The difference between your original and optimized images looks like this.
diff.jpg

Notice there are no red pixels which would indicate a difference in color.
"It didn't work" isn't helpful. What was the exact command used and the output.
Read FAQ #3 and use that cmd
Please use the Code button for exiftool output

Please include your OS/Exiftool version/filetype

Phil Harvey

Using the -htmldump option I can see that there is an unknown 789445-byte trailer on original.jpg that is missing from optimized.jpg.  The trailer contains a JPEG image that looks like some sort of HDR data, plus this text:

vivo{"com.android.camera.hdr":83458,
"com.android.camera.joint.fullview.orientation":0,
"com.android.camera.fisheye":-1,
"com.android.camera.takenmodel":"vivo X100 Pro",
"com.android.camera.watermarkVersion":null,
"com.android.camera.camerafacing":"0",
"com.android.camera.moduleid":"photo",
"version":2014,
"com.android.camera.project":"PD2324",
"com.vivo.xdr.maxGain":0.80559444,
"com.android.camera.joint.fullview":false}

- Phil
...where DIR is the name of a directory/folder containing the images.  On Mac/Linux/PowerShell, use single quotes (') instead of double quotes (") around arguments containing a dollar sign ($).

StarGeek

Ah, so using -Trailer:all doesn't show it, but using -Trailer
C:\>exiftool -G1 -a -s -trailer Y:\!temp\x\y\original.jpg
[File]          Trailer                         : (Binary data 789445 bytes, use -b option to extract)
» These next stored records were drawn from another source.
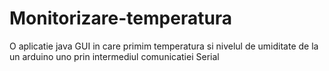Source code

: # Monitorizare-temperatura
O aplicatie java GUI in care primim temperatura si nivelul de umiditate de la un arduino uno prin intermediul comunicatiei Serial
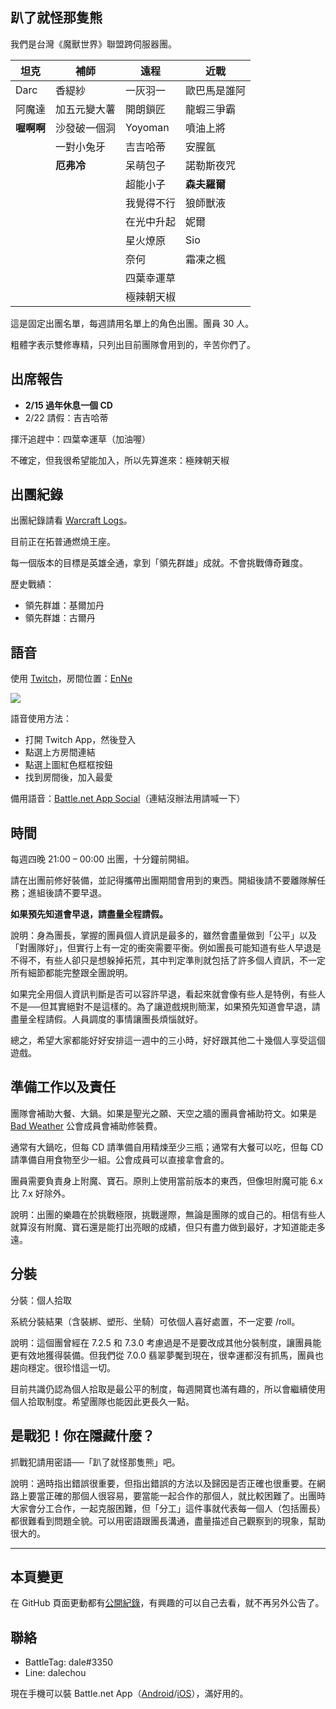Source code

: ## 趴了就怪那隻熊

我們是台灣《魔獸世界》聯盟跨伺服器團。

| **坦克** | **補師** | **遠程** | **近戰** |
| --- | --- | --- | --- |
| Darc | 香緹紗 | 一灰羽一 | 歐巴馬是誰阿 |
| 阿魔達 | 加五元變大薯 | 開朗鎖匠 | 龍蝦三爭霸 |
| **喔啊啊** | 沙發破一個洞 | Yoyoman | 噴油上將 |
| | 一對小兔牙 | 吉吉哈蒂 | 安腥氬 |
| | **厄弗冷** | 呆萌包子 | 諾勒斯夜咒 |
| | | 超能小子 | **森夫羅爾** |
| | | 我覺得不行 | 狼師獸液 |
| | | 在光中升起 | 妮爾 |
| | | 星火燎原 | Sio |
| | | 奈何 | 霜凍之楓 |
| | | 四葉幸運草 | |
| | | 極辣朝天椒 | |

這是固定出團名單，每週請用名單上的角色出團。團員 30 人。

粗體字表示雙修專精，只列出目前團隊會用到的，辛苦你們了。

## 出席報告

- **2/15 過年休息一個 CD**
- 2/22 請假：吉吉哈蒂

揮汗追趕中：四葉幸運草（加油喔）

不確定，但我很希望能加入，所以先算進來：極辣朝天椒

## 出團紀錄

出團紀錄請看 [Warcraft Logs](http://tinyurl.com/dalewarcraftlogs)。

目前正在拓普通燃燒王座。

每一個版本的目標是英雄全通，拿到「領先群雄」成就。不會挑戰傳奇難度。

歷史戰績：
- 領先群雄：基爾加丹
- 領先群雄：古爾丹

## 語音

使用 [Twitch](https://app.twitch.tv/download)，房間位置：[EnNe](https://invite.twitch.tv/EnNe)

![](https://dalechou.github.com/raid/Twitch.png)

語音使用方法：
- 打開 Twitch App，然後登入
- 點選上方房間連結
- 點選上圖紅色框框按鈕
- 找到房間後，加入最愛

備用語音：[Battle.net App Social](https://blizzard.com/invite/MpAJNTMNA)（連結沒辦法用請喊一下）

## 時間

每週四晚 21:00 – 00:00 出團，十分鐘前開組。

請在出團前修好裝備，並記得攜帶出團期間會用到的東西。開組後請不要離隊解任務；進組後請不要早退。

**如果預先知道會早退，請盡量全程請假。**

說明：身為團長，掌握的團員個人資訊是最多的，雖然會盡量做到「公平」以及「對團隊好」，但實行上有一定的衝突需要平衡。例如團長可能知道有些人早退是不得不，有些人卻只是想躲掉拓荒，其中判定準則就包括了許多個人資訊，不一定所有細節都能完整跟全團說明。

如果完全用個人資訊判斷是否可以容許早退，看起來就會像有些人是特例，有些人不是──但其實絕對不是這樣的。為了讓遊戲規則簡潔，如果預先知道會早退，請盡量全程請假。人員調度的事情讓團長煩惱就好。

總之，希望大家都能好好安排這一週中的三小時，好好跟其他二十幾個人享受這個遊戲。

## 準備工作以及責任

團隊會補助大餐、大鍋。如果是聖光之願、天空之牆的團員會補助符文。如果是 [Bad Weather](https://dalechou.github.io/wow/) 公會成員會補助修裝費。

通常有大鍋吃，但每 CD 請準備自用精煉至少三瓶；通常有大餐可以吃，但每 CD 請準備自用食物至少一組。公會成員可以直接拿會倉的。

團員需要負責身上附魔、寶石。原則上使用當前版本的東西，但像坦附魔可能 6.x 比 7.x 好除外。

說明：出團的樂趣在於挑戰極限，挑戰邊際，無論是團隊的或自己的。相信有些人就算沒有附魔、寶石還是能打出亮眼的成績，但只有盡力做到最好，才知道能走多遠。

## 分裝

分裝：個人拾取

系統分裝結果（含裝綁、塑形、坐騎）可依個人喜好處置，不一定要 /roll。

說明：這個團曾經在 7.2.5 和 7.3.0 考慮過是不是要改成其他分裝制度，讓團員能更有效地獲得裝備。但我們從 7.0.0 翡翠夢魘到現在，很幸運都沒有抓馬，團員也趨向穩定。很珍惜這一切。

目前共識仍認為個人拾取是最公平的制度，每週開寶也滿有趣的，所以會繼續使用個人拾取制度。希望團隊也能因此更長久一點。

## 是戰犯！你在隱藏什麼？

抓戰犯請用密語──「趴了就怪那隻熊」吧。

說明：適時指出錯誤很重要，但指出錯誤的方法以及歸因是否正確也很重要。在網路上要當正確的那個人很容易，要當能一起合作的那個人，就比較困難了。出團時大家會分工合作，一起克服困難，但「分工」這件事就代表每一個人（包括團長）都很難看到問題全貌。可以用密語跟團長溝通，盡量描述自己觀察到的現象，幫助很大的。

---

## 本頁變更

在 GitHub 頁面更動都有[公開紀錄](https://github.com/dalechou/wow/commits/master/index.md)，有興趣的可以自己去看，就不再另外公告了。

## 聯絡

- BattleTag: dale#3350
- Line: dalechou

現在手機可以裝 Battle.net App（[Android](https://play.google.com/store/apps/details?id=com.blizzard.messenger)/[iOS](https://itunes.apple.com/us/app/blizzard-battle-net/id1241040030)），滿好用的。
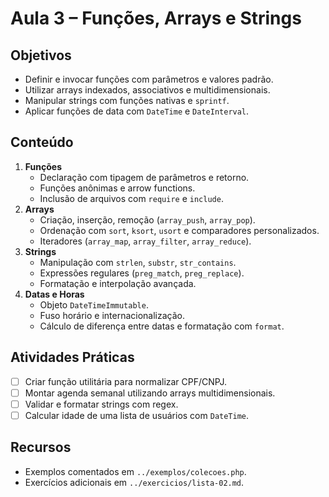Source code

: # Aula 3 – Funções, Arrays e Strings

## Objetivos
- Definir e invocar funções com parâmetros e valores padrão.
- Utilizar arrays indexados, associativos e multidimensionais.
- Manipular strings com funções nativas e `sprintf`.
- Aplicar funções de data com `DateTime` e `DateInterval`.

## Conteúdo
1. **Funções**
   - Declaração com tipagem de parâmetros e retorno.
   - Funções anônimas e arrow functions.
   - Inclusão de arquivos com `require` e `include`.
2. **Arrays**
   - Criação, inserção, remoção (`array_push`, `array_pop`).
   - Ordenação com `sort`, `ksort`, `usort` e comparadores personalizados.
   - Iteradores (`array_map`, `array_filter`, `array_reduce`).
3. **Strings**
   - Manipulação com `strlen`, `substr`, `str_contains`.
   - Expressões regulares (`preg_match`, `preg_replace`).
   - Formatação e interpolação avançada.
4. **Datas e Horas**
   - Objeto `DateTimeImmutable`.
   - Fuso horário e internacionalização.
   - Cálculo de diferença entre datas e formatação com `format`.

## Atividades Práticas
- [ ] Criar função utilitária para normalizar CPF/CNPJ.
- [ ] Montar agenda semanal utilizando arrays multidimensionais.
- [ ] Validar e formatar strings com regex.
- [ ] Calcular idade de uma lista de usuários com `DateTime`.

## Recursos
- Exemplos comentados em `../exemplos/colecoes.php`.
- Exercícios adicionais em `../exercicios/lista-02.md`.
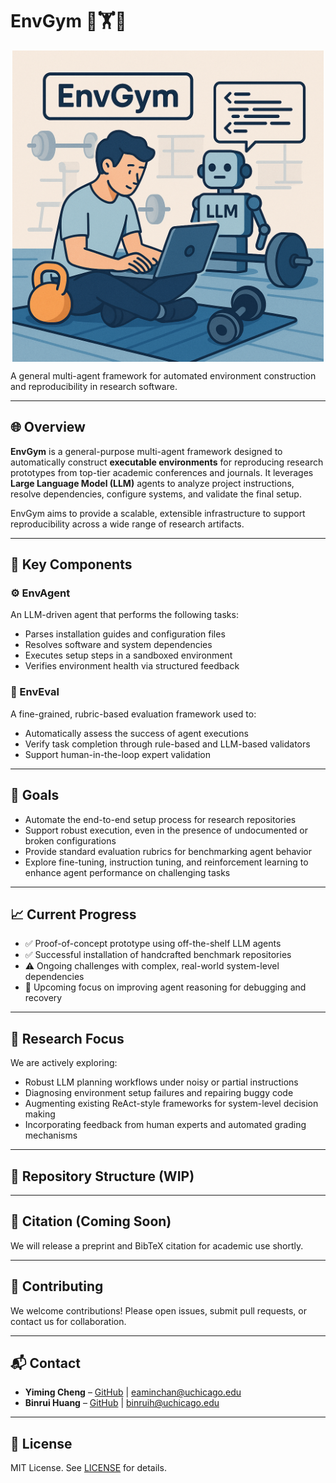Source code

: # EnvGym 🤖🏋️🔧

<p align="center">
<img align="center" src="assets/image.png" width="498" />
</p>

A general multi-agent framework for automated environment construction and reproducibility in research software.

---

## 🌐 Overview

**EnvGym** is a general-purpose multi-agent framework designed to automatically construct **executable environments** for reproducing research prototypes from top-tier academic conferences and journals. It leverages **Large Language Model (LLM)** agents to analyze project instructions, resolve dependencies, configure systems, and validate the final setup.

EnvGym aims to provide a scalable, extensible infrastructure to support reproducibility across a wide range of research artifacts.

---

## 🧠 Key Components

### ⚙️ EnvAgent

An LLM-driven agent that performs the following tasks:

- Parses installation guides and configuration files
- Resolves software and system dependencies
- Executes setup steps in a sandboxed environment
- Verifies environment health via structured feedback

### 📝 EnvEval

A fine-grained, rubric-based evaluation framework used to:

- Automatically assess the success of agent executions
- Verify task completion through rule-based and LLM-based validators
- Support human-in-the-loop expert validation

---

## 🚀 Goals

- Automate the end-to-end setup process for research repositories
- Support robust execution, even in the presence of undocumented or broken configurations
- Provide standard evaluation rubrics for benchmarking agent behavior
- Explore fine-tuning, instruction tuning, and reinforcement learning to enhance agent performance on challenging tasks

---

## 📈 Current Progress

- ✅ Proof-of-concept prototype using off-the-shelf LLM agents
- ✅ Successful installation of handcrafted benchmark repositories
- ⚠️ Ongoing challenges with complex, real-world system-level dependencies
- 🔧 Upcoming focus on improving agent reasoning for debugging and recovery

---

## 🧪 Research Focus

We are actively exploring:

- Robust LLM planning workflows under noisy or partial instructions
- Diagnosing environment setup failures and repairing buggy code
- Augmenting existing ReAct-style frameworks for system-level decision making
- Incorporating feedback from human experts and automated grading mechanisms

---

## 📂 Repository Structure (WIP)

---

## 📄 Citation (Coming Soon)

We will release a preprint and BibTeX citation for academic use shortly.

---

## 🤝 Contributing

We welcome contributions! Please open issues, submit pull requests, or contact us for collaboration.

---

## 📬 Contact

- **Yiming Cheng** – [GitHub](https://github.com/EaminC) | eaminchan@uchicago.edu
- **Binrui Huang** – [GitHub](https://github.com/samloveshoneywater) | binruih@uchicago.edu

---

## 📜 License

MIT License. See [LICENSE](./LICENSE) for details.
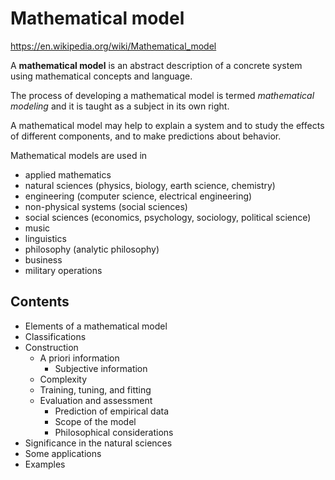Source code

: # Mathematical model

https://en.wikipedia.org/wiki/Mathematical_model

A **mathematical model** is an abstract description of a concrete system using mathematical concepts and language.

The process of developing a mathematical model is termed *mathematical modeling* and it is taught as a subject in its own right.

A mathematical model may help to explain a system and to study the effects of different components, and to make predictions about behavior.

Mathematical models are used in
- applied mathematics
- natural sciences (physics, biology, earth science, chemistry)
- engineering (computer science, electrical engineering)
- non-physical systems (social sciences)
- social sciences (economics, psychology, sociology, political science)
- music
- linguistics
- philosophy (analytic philosophy)
- business
- military operations

## Contents

- Elements of a mathematical model
- Classifications
- Construction
  - A priori information
    - Subjective information
  - Complexity
  - Training, tuning, and fitting
  - Evaluation and assessment
    - Prediction of empirical data
    - Scope of the model
    - Philosophical considerations
- Significance in the natural sciences
- Some applications
- Examples

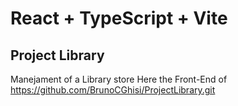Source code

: # React + TypeScript + Vite

## Project Library
Manejament of a Library store
Here the Front-End of https://github.com/BrunoCGhisi/ProjectLibrary.git
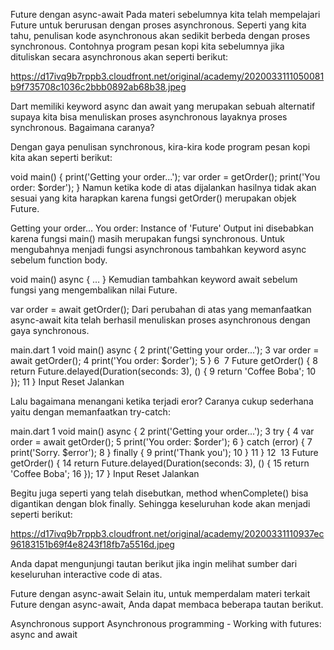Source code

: Future dengan async-await
Pada materi sebelumnya kita telah mempelajari Future untuk berurusan dengan proses asynchronous. Seperti yang kita tahu, penulisan kode asynchronous akan sedikit berbeda dengan proses synchronous. Contohnya program pesan kopi kita sebelumnya jika dituliskan secara asynchronous akan seperti berikut:

https://d17ivq9b7rppb3.cloudfront.net/original/academy/2020033111050081b9f735708c1036c2bbb0892ab68b38.jpeg

Dart memiliki keyword async dan await yang merupakan sebuah alternatif supaya kita bisa menuliskan proses asynchronous layaknya proses synchronous. Bagaimana caranya?

Dengan gaya penulisan synchronous, kira-kira kode program pesan kopi kita akan seperti berikut:

void main() {
  print('Getting your order...');
  var order = getOrder();
  print('You order: $order');
}
Namun ketika kode di atas dijalankan hasilnya tidak akan sesuai yang kita harapkan karena fungsi getOrder() merupakan objek Future.

Getting your order...
You order: Instance of 'Future<String>'
Output ini disebabkan karena fungsi main() masih merupakan fungsi synchronous. Untuk mengubahnya menjadi fungsi asynchronous tambahkan keyword async sebelum function body.

void main() async { … }
Kemudian tambahkan keyword await sebelum fungsi yang mengembalikan nilai Future.

var order = await getOrder();
Dari perubahan di atas yang memanfaatkan async-await kita telah berhasil menuliskan proses asynchronous dengan gaya synchronous.

main.dart
1
void main() async {
2
  print('Getting your order...');
3
  var order = await getOrder();
4
  print('You order: $order');
5
}
6
​
7
Future<String> getOrder() {
8
  return Future.delayed(Duration(seconds: 3), () {
9
    return 'Coffee Boba';
10
  });
11
}
 Input  Reset
 Jalankan

            
Lalu bagaimana menangani ketika terjadi eror? Caranya cukup sederhana yaitu dengan memanfaatkan try-catch:

main.dart
1
void main() async {
2
  print('Getting your order...');
3
  try {
4
    var order = await getOrder();
5
    print('You order: $order');
6
  } catch (error) {
7
    print('Sorry. $error');
8
  } finally {
9
    print('Thank you');
10
  }
11
}
12
​
13
Future<String> getOrder() {
14
  return Future.delayed(Duration(seconds: 3), () {
15
    return 'Coffee Boba';
16
  });
17
}
 Input  Reset
 Jalankan

            
Begitu juga seperti yang telah disebutkan, method whenComplete() bisa digantikan dengan blok finally. Sehingga keseluruhan kode akan menjadi seperti berikut:

https://d17ivq9b7rppb3.cloudfront.net/original/academy/20200331110937ec96183151b69f4e8243f18fb7a5516d.jpeg

Anda dapat mengunjungi tautan berikut jika ingin melihat sumber dari keseluruhan interactive code di atas.

Future dengan async-await
Selain itu, untuk memperdalam materi terkait Future dengan async-await, Anda dapat membaca beberapa tautan berikut.

Asynchronous support
Asynchronous programming - Working with futures: async and await



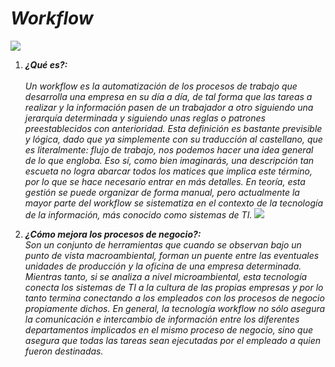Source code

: # ***Workflow***

![](https://encrypted-tbn0.gstatic.com/images?q=tbn%3AANd9GcRzkELPeOPDGhgbUijqVTKvYdGt2BapQVGKCq-T_h-onbtSpX_q&usqp=CAU)

1. ***¿Qué es?:***    
<br> *Un workflow es la automatización de los procesos de trabajo que desarrolla una empresa en su día a día, de tal forma que las tareas a realizar y la información pasen de un trabajador a otro siguiendo una jerarquía determinada y siguiendo unas reglas o patrones preestablecidos con anterioridad. Esta definición es bastante previsible y lógica, dado que ya simplemente con su traducción al castellano, que es literalmente: flujo de trabajo, nos podemos hacer una idea general de lo que engloba. Eso sí, como bien imaginarás, una descripción tan escueta no logra abarcar todos los matices que implica este término, por lo que se hace necesario entrar en más detalles. En teoría, esta gestión se puede organizar de forma manual, pero actualmente la mayor parte del workflow se sistematiza en el contexto de la tecnología de la información, más conocido como sistemas de TI.*
![](https://cdn.semrush.com/blog/static/media/f4/51/f451ec75492ea3f68932e8c6ea97ae0e/resize/885x-/que-es-un-workflow.webp)

2. ***¿Cómo mejora los procesos de negocio?:***
<br> *Son un conjunto de herramientas que cuando se observan bajo un punto de vista macroambiental, forman un puente entre las eventuales unidades de producción y la oficina de una empresa determinada. Mientras tanto, si se analiza a nivel microambiental, esta tecnología conecta los sistemas de TI a la cultura de las propias empresas y por lo tanto termina conectando a los empleados con los procesos de negocio propiamente dichos. En general, la tecnología workflow no sólo asegura la comunicación e intercambio de información entre los diferentes departamentos implicados en el mismo proceso de negocio, sino que asegura que todas las tareas sean ejecutadas por el empleado a quien fueron destinadas.*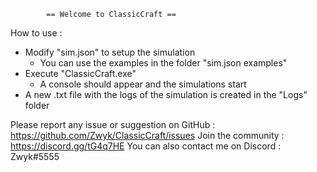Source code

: 			== Welcome to ClassicCraft ==

How to use :
- Modify "sim.json" to setup the simulation
	- You can use the examples in the folder "sim.json examples"
- Execute "ClassicCraft.exe"
	- A console should appear and the simulations start
- A new .txt file with the logs of the simulation is created in the "Logs" folder

Please report any issue or suggestion on GitHub : https://github.com/Zwyk/ClassicCraft/issues
Join the community : https://discord.gg/tG4q7HE
You can also contact me on Discord : Zwyk#5555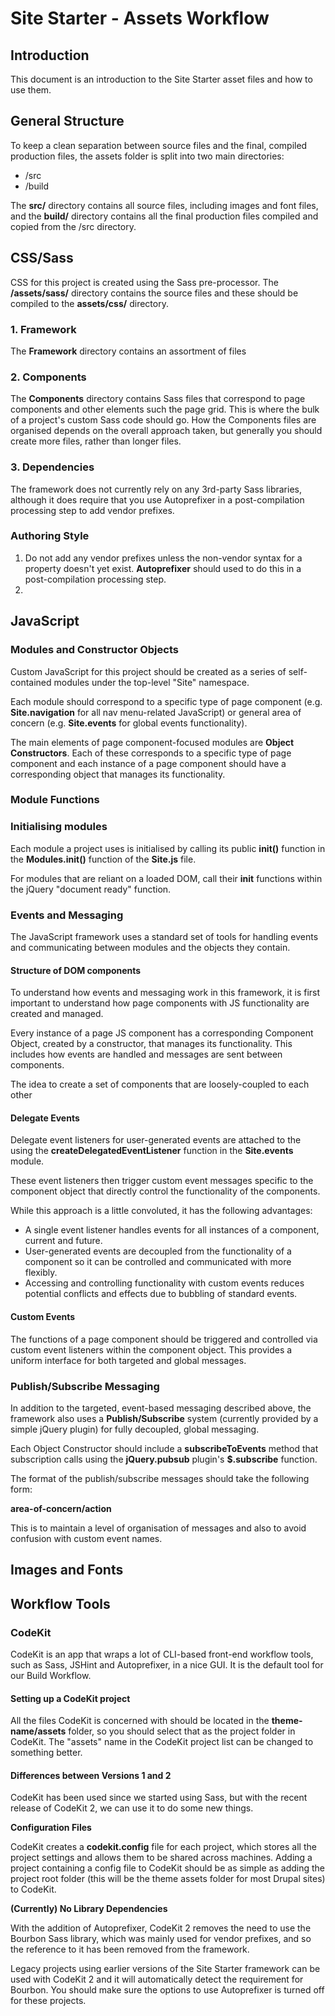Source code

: # Site Starter - Assets Workflow

## Introduction

This document is an introduction to the Site Starter asset files and how to use them.

## General Structure

To keep a clean separation between source files and the final, compiled production files, the assets folder is split into two main directories:

* /src
* /build

The **src/** directory contains all source files, including images and font files, and the **build/** directory contains all the final production files compiled and copied from the /src directory.

## CSS/Sass

CSS for this project is created using the Sass pre-processor. The **/assets/sass/** directory contains the source files and these should be compiled to the **assets/css/** directory.

### 1. Framework

The **Framework** directory contains an assortment of files


### 2. Components

The **Components** directory contains Sass files that correspond to page components and other elements such the page grid. This is where the bulk of a project's custom Sass code should go. How the Components files are organised depends on the overall approach taken, but generally you should create more files, rather than longer files.

### 3. Dependencies

The framework does not currently rely on any 3rd-party Sass libraries, although it does require that you use Autoprefixer in a post-compilation processing step to add vendor prefixes.

### Authoring Style

1. Do not add any vendor prefixes unless the non-vendor syntax for a property doesn't yet exist. **Autoprefixer** should used to do this in a post-compilation processing step.
2. 

## JavaScript

### Modules and Constructor Objects

Custom JavaScript for this project should be created as a series of self-contained modules under the top-level "Site" namespace.

Each module should correspond to a specific type of page component (e.g. **Site.navigation** for all nav menu-related JavaScript) or general area of concern (e.g. **Site.events** for global events functionality).

The main elements of page component-focused modules are **Object Constructors**. Each of these corresponds to a specific type of page component and each instance of a page component should have a corresponding object that manages its functionality.

### Module Functions





### Initialising modules

Each module a project uses is initialised by calling its public **init()** function in the **Modules.init()** function of the **Site.js** file.

For modules that are reliant on a loaded DOM, call their **init** functions within the jQuery "document ready" function.

### Events and Messaging

The JavaScript framework uses a standard set of tools for handling events and communicating between modules and the objects they contain.

#### Structure of DOM components

To understand how events and messaging work in this framework, it is first important to understand how page components with JS functionality are created and managed.

Every instance of a page JS component has a corresponding Component Object, created by a constructor, that manages its functionality. This includes how events are handled and messages are sent between components.

The idea  to create a set of components that are loosely-coupled to each other

#### Delegate Events

Delegate event listeners for user-generated events are attached to the **<body>** using the **createDelegatedEventListener** function in the **Site.events** module.

These event listeners then trigger custom event messages specific to the component object that directly control the functionality of the components.

While this approach is a little convoluted, it has the following advantages:

* A single event listener handles events for all instances of a component, current and future.
* User-generated events are decoupled from the functionality of a component so it can be controlled and communicated with more flexibly.
* Accessing and controlling functionality with custom events reduces potential conflicts and effects due to bubbling of standard events.

#### Custom Events

The functions of a page component should be triggered and controlled via custom event listeners within the component object. This provides a uniform interface for both targeted and global messages.


### Publish/Subscribe Messaging

In addition to the targeted, event-based messaging described above, the framework also uses a **Publish/Subscribe** system (currently provided by a simple jQuery plugin) for fully decoupled, global messaging.

Each Object Constructor should include a **subscribeToEvents** method that subscription calls using the **jQuery.pubsub** plugin's **$.subscribe** function.

The format of the publish/subscribe messages should take the following form:

**area-of-concern/action**

This is to maintain a level of organisation of messages and also to avoid confusion with custom event names.



## Images and Fonts

## Workflow Tools

### CodeKit

CodeKit is an app that wraps a lot of CLI-based front-end workflow tools, such as Sass, JSHint and Autoprefixer, in a nice  GUI. It is the default tool for our Build Workflow.

#### Setting up a CodeKit project

All the files CodeKit is concerned with should be located in the **theme-name/assets** folder, so you should select that as the project folder in CodeKit. The "assets" name in the CodeKit project list can be changed to something better.

#### Differences between Versions 1 and 2

CodeKit has been used since we started using Sass, but with the recent release of CodeKit 2, we can use it to do some new things.

**Configuration Files**

CodeKit creates a **codekit.config** file for each project, which stores all the project settings and allows them to be shared across machines. Adding a project containing a config file to CodeKit should be as simple as adding the project root folder (this will be the theme assets folder for most Drupal sites) to CodeKit.

**(Currently) No Library Dependencies**

With the addition of Autoprefixer, CodeKit 2 removes the need to use the Bourbon Sass library, which was mainly used for vendor prefixes, and so the reference to it has been removed from the framework.

Legacy projects using earlier versions of the Site Starter framework can be used with CodeKit 2 and it will automatically detect the requirement for Bourbon. You should make sure the options to use Autoprefixer is turned off for these projects.

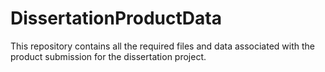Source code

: # DissertationProductData

This repository contains all the required files and data associated with the product submission for the dissertation project.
So you would not want to run jpegtran on these files if the trailer data is important.
"It didn't work" isn't helpful. What was the exact command used and the output.
Read FAQ #3 and use that cmd
Please use the Code button for exiftool output

Please include your OS/Exiftool version/filetype

Phil Harvey

Quote from: StarGeek on January 13, 2025, 12:57:40 PMAh, so using -Trailer:all doesn't show it

Yes, -trailer:all didn't show it because there were no tags extracted (and the trailer wasn't requested as a block).  But ExifTool 13.13 will extract some tags from this trailer.

- Phil
...where DIR is the name of a directory/folder containing the images.  On Mac/Linux/PowerShell, use single quotes (') instead of double quotes (") around arguments containing a dollar sign ($).

yegiv

Quote from: Phil Harvey on January 13, 2025, 12:23:40 PMThe trailer contains a JPEG image that looks like some sort of HDR data, plus this text
Yes, this! Thank you, solved - checked several photos, weight of this invisible "HDR" tail is about 0,7-1,1 MB.